Comment l’amour infini, créateur du monde, peut-il laisser ce monde
s’affronter sans cesse dans un océan de souffrances et de maux sans
fin, où les plus violents semblent si souvent l’emporter ?
C’est tout le mystère de la création, voulue libre par son créateur,
qui est posé par Habaquq. Avec l’ivraie et le bon grain qui grandissent
ensemble, cote à cote. Fatalité pour les uns, scandale pour les autres…

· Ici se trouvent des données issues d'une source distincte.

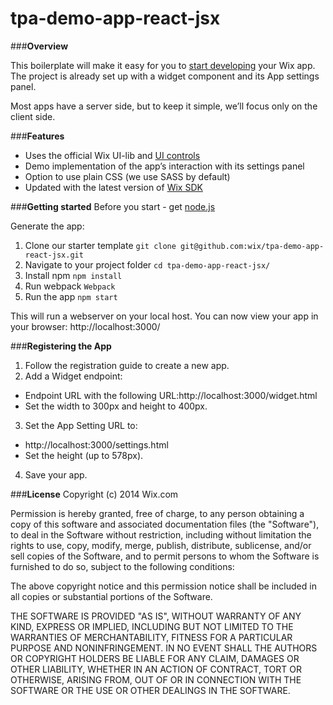 # tpa-demo-app-react-jsx
###**Overview**

This boilerplate will make it easy for you to [start developing](http://dev.wix.com/) your Wix app. 
The project is already set up with a widget component and its App settings panel.

Most apps have a server side, but to keep it simple, we’ll focus only on the client side.

###**Features**
* Uses the official Wix UI-lib and [UI controls](http://dev.wix.com/docs/ui-lib/ui-controls/)
* Demo implementation of the app’s interaction with its settings panel 
* Option to use plain CSS (we use SASS by default)
* Updated with the latest version of [Wix SDK](http://dev.wix.com/docs/sdk/using-the-sdk/)

###**Getting started**
Before you start - get [node.js](https://nodejs.org/en/)

Generate the app:

1. Clone our starter template
`git clone git@github.com:wix/tpa-demo-app-react-jsx.git`
2. Navigate to your project folder
`cd tpa-demo-app-react-jsx/`
3. Install npm
`npm install`
4. Run webpack
`Webpack`
5. Run the app
`npm start`

This will run a webserver on your local host. You can now view your app in your browser: http://localhost:3000/

###**Registering the App**

1. Follow the registration guide to create a new app.
2. Add a Widget endpoint:
  * Endpoint URL with the following URL:http://localhost:3000/widget.html
  * Set the width to 300px and height to 400px.
3. Set the App Setting URL to: 
  * http://localhost:3000/settings.html
  * Set the height (up to 578px). 
4. Save your app.


###**License**
Copyright (c) 2014 Wix.com

Permission is hereby granted, free of charge, to any person obtaining a copy
of this software and associated documentation files (the "Software"), to deal
in the Software without restriction, including without limitation the rights
to use, copy, modify, merge, publish, distribute, sublicense, and/or sell
copies of the Software, and to permit persons to whom the Software is
furnished to do so, subject to the following conditions:

The above copyright notice and this permission notice shall be included in all
copies or substantial portions of the Software.

THE SOFTWARE IS PROVIDED "AS IS", WITHOUT WARRANTY OF ANY KIND, EXPRESS OR
IMPLIED, INCLUDING BUT NOT LIMITED TO THE WARRANTIES OF MERCHANTABILITY,
FITNESS FOR A PARTICULAR PURPOSE AND NONINFRINGEMENT. IN NO EVENT SHALL THE
AUTHORS OR COPYRIGHT HOLDERS BE LIABLE FOR ANY CLAIM, DAMAGES OR OTHER
LIABILITY, WHETHER IN AN ACTION OF CONTRACT, TORT OR OTHERWISE, ARISING FROM,
OUT OF OR IN CONNECTION WITH THE SOFTWARE OR THE USE OR OTHER DEALINGS IN THE
SOFTWARE.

qui, découragés par l’état du monde, vont parfois jusqu’à renier Dieu,
car si Dieu existe, il ne permettrait pas toutes les horreurs dont nous
sommes témoins.
Cette plainte, ce cri d’Habaquq à son Seigneur, rejoint ce qui, dans
l’évangile de ce jour, ressemble à une revendication ferme des apôtres
au Christ : « augmente en nous la foi ! ». Oui, Seigneur, si tu n’es
pas en mesure d’empêcher les horreurs et le mal s’étendre sur toute la
terre et atteindre chacun dans son intimité, alors, au moins,
donne-nous davantage de foi pour surmonter cette épreuve. La réponse du
Christ est, avouons-le, désarçonante : La foi, mais si vous l’aviez
gros comme une petite graine, vous feriez déplacer l’arbre qui irait se
planter dans la mer. Et dans la version originale grecque, le mot «
arbre » est en fait le mûrier, dont les racines sont longues et
enchevêtrées… Devant une telle perspective, faut-il tout laisser tomber
: notre engagement dans le monde, notre foi en Christ et en son Église
? On en vient alors à la question qui remet tout en cause : pourquoi
Dieu nous a-t-il créé ?
Dans son ouvrage majeur La cité de Dieu, Saint-Augustin, au 5ème
siècle, offre une réponse magistrale : Dieu a créé l’homme pour qu’il y
ait un commencement, pour qu’il y ait du neuf, chaque jour. Et pour que
ce commencement ait un sens et un avenir, Dieu dépose en nous un cœur
de chair, un cœur que le psaume de ce dimanche nous invite à ne pas
fermer : « ne fermez pas votre cœur comme au désert ». Mais la
condition pour que nous puissions advenir, faire du neuf, est la
liberté que Dieu nous donne. Une liberté redoutable qui peut s’orienter
vers la pulsion de mort, mais qui ne pourra jamais enlever en chacun de
nous cette pulsion de vie qui est à l’œuvre dans notre existence
quotidienne, pulsion de vie élevée par l’Esprit Saint pour nous donner,
comme dit Saint Paul à son disciple Timothée, non un esprit de peur,
mais un esprit de force, d’amour et de pondération, pour notre
existence chrétienne au monde.
Alors, plutôt que de chercher à répondre à ces questions abyssales sur
l’état du monde et les intentions de Dieu, cherchons plutôt à habiter
ces questions par le concret de notre vie chrétienne. Dieu nous a créé
souverain de par notre liberté, et intendant de par notre implication
dans le monde, chacun à la mesure de nos moyens. Cette implication
n’est autre que notre agir pour le bien de tous, et dans la tradition
chrétienne, cela porte le nom de charité. N’oublions par Saint Paul qui
nous dit que, parmi les trois vertus foi, espérance et charité, la
première est la charité, surtout quand notre foi et notre espérance
sont mises à mal.
Cela rejoint le curieux enchaînement du Christ, dans l’évangile, qui,
après la difficile parole sur la foi qui déplace les montagnes, invite
ses disciples à être de simples serviteurs. Si la charité est première,
si devant la question des apôtres « augmente en nous la foi », le
Christ répond « soyons de simples serviteurs », c’est que le sens
profond de notre existence, au-delà même de notre vie, est de
participer à l’édification et à l’achèvement, en Dieu, de sa création.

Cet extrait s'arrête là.